[Exercise]
In the data below, one line contains "For this, take" and a later one contains "Now to demonstrate". Print both, with every line between them, exactly and alone.

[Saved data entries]
·····

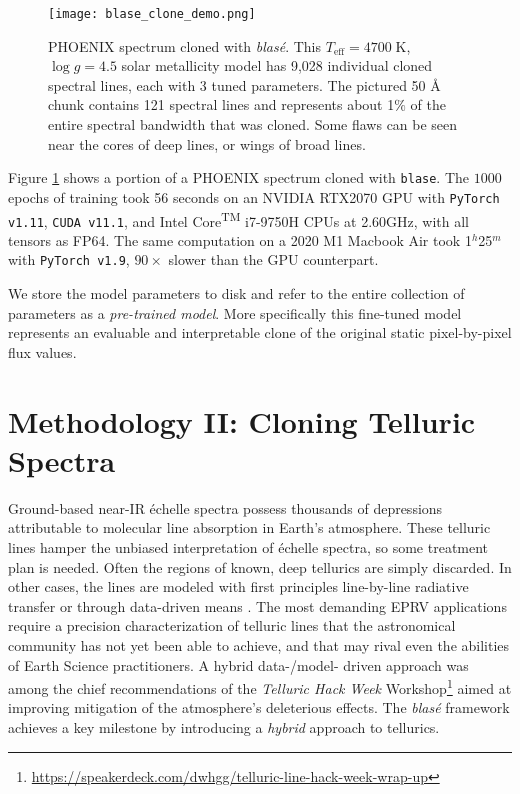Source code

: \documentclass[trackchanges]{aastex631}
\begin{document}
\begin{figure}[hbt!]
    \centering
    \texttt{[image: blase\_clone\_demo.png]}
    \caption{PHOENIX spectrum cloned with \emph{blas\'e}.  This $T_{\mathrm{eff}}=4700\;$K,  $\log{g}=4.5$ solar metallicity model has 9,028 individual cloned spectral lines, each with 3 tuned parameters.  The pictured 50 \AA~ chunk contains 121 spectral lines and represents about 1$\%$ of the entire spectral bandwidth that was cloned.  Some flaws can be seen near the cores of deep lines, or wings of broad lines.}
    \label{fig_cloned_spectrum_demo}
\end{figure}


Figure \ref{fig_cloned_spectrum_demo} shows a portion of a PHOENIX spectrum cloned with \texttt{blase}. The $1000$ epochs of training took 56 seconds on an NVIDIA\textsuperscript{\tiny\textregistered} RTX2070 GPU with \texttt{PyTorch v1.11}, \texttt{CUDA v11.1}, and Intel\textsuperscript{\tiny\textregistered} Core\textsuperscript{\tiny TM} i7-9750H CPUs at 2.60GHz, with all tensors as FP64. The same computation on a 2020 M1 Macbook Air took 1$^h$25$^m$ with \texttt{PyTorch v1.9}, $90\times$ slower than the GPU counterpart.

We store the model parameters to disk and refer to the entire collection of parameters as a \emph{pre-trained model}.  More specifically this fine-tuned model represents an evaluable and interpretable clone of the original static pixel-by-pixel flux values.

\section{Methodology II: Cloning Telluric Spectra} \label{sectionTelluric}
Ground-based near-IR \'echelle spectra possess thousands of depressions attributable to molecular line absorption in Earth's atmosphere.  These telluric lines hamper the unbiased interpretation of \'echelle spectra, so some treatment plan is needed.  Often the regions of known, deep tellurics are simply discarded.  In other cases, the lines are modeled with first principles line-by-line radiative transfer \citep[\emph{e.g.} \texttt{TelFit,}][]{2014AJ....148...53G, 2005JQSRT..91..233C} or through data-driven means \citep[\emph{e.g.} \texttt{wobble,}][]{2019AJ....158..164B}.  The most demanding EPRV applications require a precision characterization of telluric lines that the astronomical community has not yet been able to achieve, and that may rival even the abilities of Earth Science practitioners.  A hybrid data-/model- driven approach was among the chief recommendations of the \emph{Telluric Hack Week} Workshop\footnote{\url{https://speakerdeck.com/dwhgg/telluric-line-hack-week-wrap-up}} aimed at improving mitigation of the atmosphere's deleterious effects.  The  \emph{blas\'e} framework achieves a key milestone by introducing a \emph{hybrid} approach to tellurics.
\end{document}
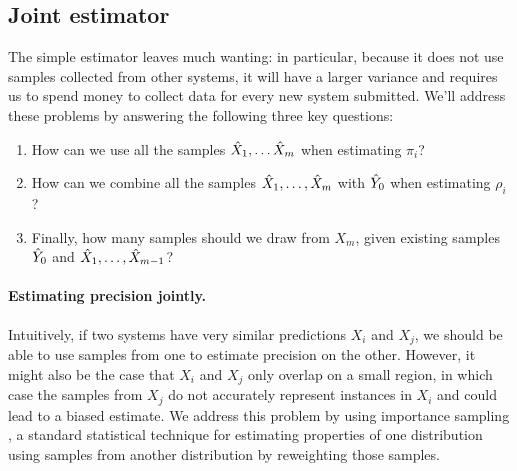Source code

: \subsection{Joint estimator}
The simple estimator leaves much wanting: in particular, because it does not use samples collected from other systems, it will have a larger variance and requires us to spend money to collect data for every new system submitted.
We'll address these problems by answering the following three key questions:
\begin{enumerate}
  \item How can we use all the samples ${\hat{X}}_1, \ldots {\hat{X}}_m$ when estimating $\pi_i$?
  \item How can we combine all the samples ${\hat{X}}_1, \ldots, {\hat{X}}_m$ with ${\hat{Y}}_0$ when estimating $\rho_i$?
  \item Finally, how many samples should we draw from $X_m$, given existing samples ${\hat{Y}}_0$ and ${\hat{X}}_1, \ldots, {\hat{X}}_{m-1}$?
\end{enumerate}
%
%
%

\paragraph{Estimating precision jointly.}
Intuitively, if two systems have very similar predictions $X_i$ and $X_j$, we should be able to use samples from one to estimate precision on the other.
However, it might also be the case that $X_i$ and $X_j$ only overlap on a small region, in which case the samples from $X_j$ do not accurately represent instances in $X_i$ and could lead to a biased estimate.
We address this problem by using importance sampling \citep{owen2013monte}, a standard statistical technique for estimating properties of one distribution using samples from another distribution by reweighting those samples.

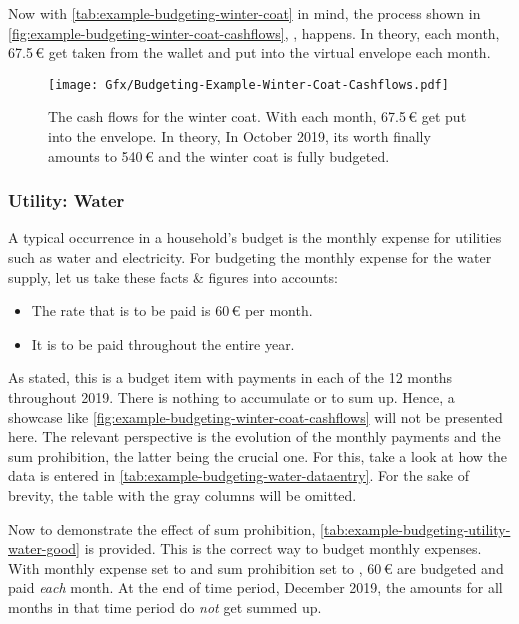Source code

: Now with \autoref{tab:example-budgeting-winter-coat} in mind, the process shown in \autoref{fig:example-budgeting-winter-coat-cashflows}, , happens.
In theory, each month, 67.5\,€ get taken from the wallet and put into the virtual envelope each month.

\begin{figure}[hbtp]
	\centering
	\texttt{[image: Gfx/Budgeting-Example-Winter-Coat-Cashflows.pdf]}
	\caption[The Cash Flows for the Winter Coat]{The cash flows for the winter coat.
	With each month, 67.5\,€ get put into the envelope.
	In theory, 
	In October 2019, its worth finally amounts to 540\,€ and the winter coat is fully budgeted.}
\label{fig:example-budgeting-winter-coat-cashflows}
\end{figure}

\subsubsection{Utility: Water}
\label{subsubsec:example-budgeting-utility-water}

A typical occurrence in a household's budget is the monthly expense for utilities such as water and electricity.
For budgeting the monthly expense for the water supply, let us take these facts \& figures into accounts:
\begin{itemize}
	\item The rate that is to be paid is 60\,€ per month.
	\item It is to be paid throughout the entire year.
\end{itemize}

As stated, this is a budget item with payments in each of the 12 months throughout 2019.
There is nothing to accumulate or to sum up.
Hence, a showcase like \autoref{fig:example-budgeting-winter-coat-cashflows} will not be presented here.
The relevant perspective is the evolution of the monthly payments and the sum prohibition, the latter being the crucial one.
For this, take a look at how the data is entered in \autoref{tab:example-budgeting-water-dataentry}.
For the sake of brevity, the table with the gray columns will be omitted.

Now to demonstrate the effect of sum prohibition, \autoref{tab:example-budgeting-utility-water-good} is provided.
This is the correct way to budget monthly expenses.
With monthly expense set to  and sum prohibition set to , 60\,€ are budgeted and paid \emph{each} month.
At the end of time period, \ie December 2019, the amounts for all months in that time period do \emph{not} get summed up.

·····

[Solved exercise]
For this, take a look at how the data is entered in \autoref{tab:example-budgeting-water-dataentry}.
For the sake of brevity, the table with the gray columns will be omitted.

Now to demonstrate the effect of sum prohibition, \autoref{tab:example-budgeting-utility-water-good} is provided.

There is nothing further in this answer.